Rubus spp., Rubus hybrids, Rubus occidentalis

Source: Magness et al. 1971

Several species of Rubus have contributed to the cultivated blackberry. Canes are erect or semi-erect, and in cultivation are supported on a trellis. Canes grow from the crown one year, fruit the following season, then die. They may grow to 15 or more feet in length. Most varieties are heavily thorned, but thornless sports and varieties are now available. Fruits are borne in loose clusters on laterals that grow from the canes. They consist of numerous small seeds, each imbedded in a juicy pulp, and all adhering to a fleshy base. The base separates from the plant when the fruit is harvested, in contrast to raspberries, in which the base or receptacle is retained on the plant.

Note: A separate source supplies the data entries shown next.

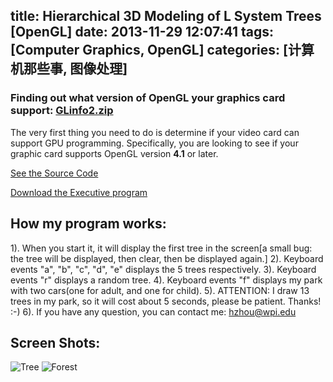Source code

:title: Hierarchical 3D Modeling of L System Trees [OpenGL]
date: 2013-11-29 12:07:41
tags: [Computer Graphics, OpenGL]
categories: [计算机那些事, 图像处理]
---

### Finding out what version of OpenGL your graphics card support: [GLinfo2.zip](/demo/ComputerGraphics/GLinfo2.zip)
The very first thing you need to do is determine if your video card can support GPU programming. Specifically, you are looking to see if your graphic card supports OpenGL version **4.1** or later.

[See the Source Code](https://github.com/zhouhao/CS543-Computer-Graphics-Course-Project/tree/master/HW3)

[Download the Executive program](/demo/ComputerGraphics/Hierarchical_3D_Modeling_of_L_System_Trees.zip)
<!-- more -->
## How my program works:
1). When you start it, it will display the first tree in the screen[a small bug: the tree will be displayed, then clear, then be displayed again.]
2). Keyboard events "a", "b", "c", "d", "e" displays the 5 trees respectively.
3). Keyboard events "r" displays a random tree.
4). Keyboard events "f" displays my park with two cars(one for adult, and one for child).
5). ATTENTION: I draw 13 trees in my park, so it will cost about 5 seconds, please be patient. Thanks! :-)
6). If you have any question, you can contact me: <a href="mailto:hzhou@wpi.edu">hzhou@wpi.edu</a>

## Screen Shots:
![Tree](/img/blog/OpenGL/hw3/1.PNG "Tree")
![Forest](/img/blog/OpenGL/hw3/2.PNG "Forest")
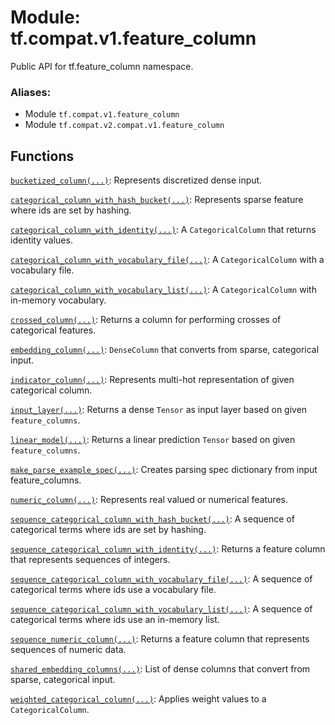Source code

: <div itemscope itemtype="http://developers.google.com/ReferenceObject">
<meta itemprop="name" content="tf.compat.v1.feature_column" />
<meta itemprop="path" content="Stable" />
</div>

# Module: tf.compat.v1.feature_column

Public API for tf.feature_column namespace.

### Aliases:

* Module `tf.compat.v1.feature_column`
* Module `tf.compat.v2.compat.v1.feature_column`

<!-- Placeholder for "Used in" -->


## Functions

[`bucketized_column(...)`](../../../tf/feature_column/bucketized_column.md): Represents discretized dense input.

[`categorical_column_with_hash_bucket(...)`](../../../tf/feature_column/categorical_column_with_hash_bucket.md): Represents sparse feature where ids are set by hashing.

[`categorical_column_with_identity(...)`](../../../tf/feature_column/categorical_column_with_identity.md): A `CategoricalColumn` that returns identity values.

[`categorical_column_with_vocabulary_file(...)`](../../../tf/feature_column/categorical_column_with_vocabulary_file.md): A `CategoricalColumn` with a vocabulary file.

[`categorical_column_with_vocabulary_list(...)`](../../../tf/feature_column/categorical_column_with_vocabulary_list.md): A `CategoricalColumn` with in-memory vocabulary.

[`crossed_column(...)`](../../../tf/feature_column/crossed_column.md): Returns a column for performing crosses of categorical features.

[`embedding_column(...)`](../../../tf/feature_column/embedding_column.md): `DenseColumn` that converts from sparse, categorical input.

[`indicator_column(...)`](../../../tf/feature_column/indicator_column.md): Represents multi-hot representation of given categorical column.

[`input_layer(...)`](../../../tf/feature_column/input_layer.md): Returns a dense `Tensor` as input layer based on given `feature_columns`.

[`linear_model(...)`](../../../tf/feature_column/linear_model.md): Returns a linear prediction `Tensor` based on given `feature_columns`.

[`make_parse_example_spec(...)`](../../../tf/feature_column/make_parse_example_spec.md): Creates parsing spec dictionary from input feature_columns.

[`numeric_column(...)`](../../../tf/feature_column/numeric_column.md): Represents real valued or numerical features.

[`sequence_categorical_column_with_hash_bucket(...)`](../../../tf/feature_column/sequence_categorical_column_with_hash_bucket.md): A sequence of categorical terms where ids are set by hashing.

[`sequence_categorical_column_with_identity(...)`](../../../tf/feature_column/sequence_categorical_column_with_identity.md): Returns a feature column that represents sequences of integers.

[`sequence_categorical_column_with_vocabulary_file(...)`](../../../tf/feature_column/sequence_categorical_column_with_vocabulary_file.md): A sequence of categorical terms where ids use a vocabulary file.

[`sequence_categorical_column_with_vocabulary_list(...)`](../../../tf/feature_column/sequence_categorical_column_with_vocabulary_list.md): A sequence of categorical terms where ids use an in-memory list.

[`sequence_numeric_column(...)`](../../../tf/feature_column/sequence_numeric_column.md): Returns a feature column that represents sequences of numeric data.

[`shared_embedding_columns(...)`](../../../tf/feature_column/shared_embedding_columns.md): List of dense columns that convert from sparse, categorical input.

[`weighted_categorical_column(...)`](../../../tf/feature_column/weighted_categorical_column.md): Applies weight values to a `CategoricalColumn`.

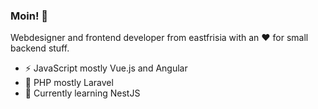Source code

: ### Moin! 👋
Webdesigner and frontend developer from eastfrisia with an ♥️ for small backend stuff.

- ⚡ JavaScript mostly Vue.js and Angular
- 🐘 PHP mostly Laravel
- 🔭 Currently learning NestJS
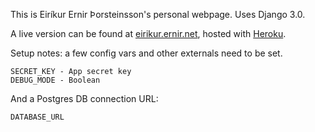 This is Eiríkur Ernir Þorsteinsson's personal webpage. Uses Django 3.0.

A live version can be found at [eirikur.ernir.net](http://eirikur.ernir.net/), hosted with [Heroku](http://heroku.com/).

Setup notes: a few config vars and other externals need to be set.

    SECRET_KEY - App secret key
    DEBUG_MODE - Boolean

And a Postgres DB connection URL:

    DATABASE_URL
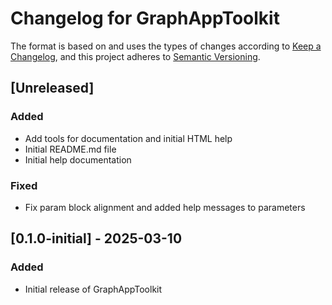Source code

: # Changelog for GraphAppToolkit

The format is based on and uses the types of changes according to [Keep a Changelog](https://keepachangelog.com/en/1.0.0/),
and this project adheres to [Semantic Versioning](https://semver.org/spec/v2.0.0.html).

## [Unreleased]

### Added

- Add tools for documentation and initial HTML help
- Initial README.md file
- Initial help documentation

### Fixed

- Fix param block alignment and added help messages to parameters

## [0.1.0-initial] - 2025-03-10

### Added

- Initial release of GraphAppToolkit
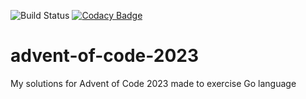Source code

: ![Build Status](https://github.com/Kryszak/advent-of-code-2023/actions/workflows/test.yml/badge.svg)
[![Codacy Badge](https://app.codacy.com/project/badge/Grade/a81ae9ecc2ce42d4bd137f47f8d4f427)](https://app.codacy.com/gh/Kryszak/advent-of-code-2023/dashboard?utm_source=gh&utm_medium=referral&utm_content=&utm_campaign=Badge_grade)

# advent-of-code-2023

My solutions for Advent of Code 2023 made to exercise Go language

Fruits are near globose to cylindrical in shape, 0.5 to 0.75 inch in diameter and 0.75 to 1.5 inches long. Leading varieties are Oregon Evergreen, Himalaya and Marion.


Season, bloom to maturity: 60 to 90 days.

Production in U.S.: Commercially about 25,000 tons combined with dewberries, no separate data. Popular in home gardens.

Use: Fresh, canned, frozen, preserves, wine.

Part consumed: All of fruit. juice only for wine and jelly.